== AIM OF THE TASK ==
For the word "tabular", count the lines below that contain it. Give the number alone.
**********
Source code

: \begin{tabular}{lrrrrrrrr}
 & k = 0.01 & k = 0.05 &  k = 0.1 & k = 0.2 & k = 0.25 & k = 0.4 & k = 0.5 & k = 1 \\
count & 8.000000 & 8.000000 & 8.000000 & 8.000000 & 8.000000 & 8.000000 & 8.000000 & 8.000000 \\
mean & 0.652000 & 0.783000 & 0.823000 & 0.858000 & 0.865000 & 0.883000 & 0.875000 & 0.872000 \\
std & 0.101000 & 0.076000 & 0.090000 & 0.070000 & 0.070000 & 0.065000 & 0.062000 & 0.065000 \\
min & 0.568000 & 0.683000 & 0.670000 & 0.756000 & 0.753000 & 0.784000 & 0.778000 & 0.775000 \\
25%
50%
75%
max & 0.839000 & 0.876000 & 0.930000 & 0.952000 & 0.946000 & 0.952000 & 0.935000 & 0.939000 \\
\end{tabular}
**********
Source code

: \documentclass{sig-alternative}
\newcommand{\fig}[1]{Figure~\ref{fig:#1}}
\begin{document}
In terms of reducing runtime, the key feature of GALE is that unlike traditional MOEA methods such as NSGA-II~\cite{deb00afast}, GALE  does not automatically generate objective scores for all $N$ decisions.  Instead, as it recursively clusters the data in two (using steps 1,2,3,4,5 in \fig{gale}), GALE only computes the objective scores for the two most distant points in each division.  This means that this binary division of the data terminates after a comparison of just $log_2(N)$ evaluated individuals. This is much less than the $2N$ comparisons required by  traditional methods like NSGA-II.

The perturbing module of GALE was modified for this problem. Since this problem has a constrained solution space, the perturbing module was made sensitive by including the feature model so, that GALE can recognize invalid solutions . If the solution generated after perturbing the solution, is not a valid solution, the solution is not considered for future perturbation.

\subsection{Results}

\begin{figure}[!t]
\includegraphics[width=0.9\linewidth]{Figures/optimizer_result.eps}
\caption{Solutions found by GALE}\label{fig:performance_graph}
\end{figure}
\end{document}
**********
== SOLUTION BELOW ==
2